Pode-se entender o surgimento da guerra fiscal como um reflexo do movimento de descentralização política — apoiado, de certa forma, pela própria Constituição de 1988 — a fim de conceder mais poder e autonomia aos Estados e Municípios. Exemplo disso é a atribuição, a esses entes federativos, da responsabilidade sobre administração, definição e recolhimento das alíquotas do ICMS. Esses fatos acabaram por ‘limpar o terreno’ para o início da guerra fiscal.
A descentralização, promovida pela própria Constituição, resultou numa descontentamento da União, que se viu perdendo receita, e, por isso, passou a buscar meios de aumentar sua participação no montante tributário do país. Os estados, por sua vez, passaram a competir por oportunidades de desenvolvimento, jogando com as mais variadas cartas, para garantir uma maior arrecadação.
Porém, a situação se agrava quando, também nos anos 1990, abrimos a nossa economia para integração com o cenário global. A chegada de grandes companhias internacionais que pretendiam investir em nosso território acirrou a disputa entre os estados, que agora lutariam para atrair o interesse das indústrias estrangeiras, em busca de serem escolhidos para abrigar os melhores e mais ousados projetos.
Por questões de estratégias de mercado, alguns estados se destacavam aos olhos dos investidores estrangeiros. Então, a fim de evitar a centralização dessas empresas em apenas uma única área, os demais estados passaram a aplicar uma tática de concessão de incentivos fiscais. Numa espécie de leilão, cada governo oferecia as vantagens financeiras de que podia dispor, apenas para obter a atenção das grandes companhias para si. Redução nas alíquotas de impostos, nos custos de alocação e regularização da empresa, etc.: tudo valia para conquistar uma multinacional para a sua federação.
Se analisarmos as ocorrências recentes, perceberemos que o contexto praticamente não se alterou. Os estados permanecem ferrenhamente empenhados em sobrepujar-se uns aos outros, garantindo assim, mais visibilidade, e, consequentemente, o aumento de suas rendas.
De tal forma, criam-se e alteram-se inúmeras normas em nossa legislação, a fim de abarcar todos os novos programas de incentivos fiscais e medidas para impulsionar o desenvolvimento econômico.
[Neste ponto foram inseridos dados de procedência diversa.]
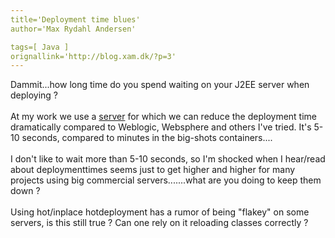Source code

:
 ```yaml
---
title='Deployment time blues'
author='Max Rydahl Andersen'

tags=[ Java ]
orignallink='http://blog.xam.dk/?p=3'
---
```

<div><p>Dammit...how long time do you spend waiting on your J2EE server when deploying ?<br><br>
At my work we use a <a href="http://www.trifork.com" title="Fast inplace deployment...">server</a> for which we can reduce the deployment time dramatically compared to Weblogic, Websphere and others I've tried. It's 5-10 seconds, compared to minutes in the big-shots containers....<br><br>
I don't like to wait more than 5-10 seconds, so I'm shocked when I hear/read about deploymenttimes seems just to get higher and higher for many projects using big commercial servers.......what are you doing to keep them down ?<br><br>
Using hot/inplace hotdeployment has a rumor of being "flakey" on some servers, is this still true ? Can one rely on it reloading classes correctly ?</p></div>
Obviamente, essas iniciativas têm os seus pontos positivos. A instalação de uma empresa numa região, por exemplo, gera empregos, fornece renda às famílias e proporciona movimento à economia, fazendo toda aquela área crescer. Contudo, os efeitos problemáticos dessa guerra fiscal podem não compensar suas vantagens.
Diante dos prejuízos gerados, o contribuinte nacional acaba por ser o mais afetado. Tendo de lidar com diferenças legais entre as federações que, muitas vezes, impactam no transporte e comercialização de seus produtos, encarecendo os custos de manutenção do negócio. As empresas internacionais, em contrapartida, são as mais beneficiadas, podendo usufruir dos melhores incentivos.
Prova-se assim o quão profundas são as feridas no âmbito tributário nacional; bem como se explica o porquê do tremendo caos fiscal com que lidam os brasileiros.
É preciso pesar todos os fatores desse complexo contexto numa balança, a fim de mensurar o quanto, de fato, se perde e se ganha, diante dos efeitos dessa disputa. Apenas assim será possível estudar e desenvolver novas medidas para corrigir as principais falhas em nosso sistema tributário, provendo melhorias que valorizem, e assertivamente, incentivem o empreendedorismo — quer seja nacional, ou não — de forma equilibrada e eficiente.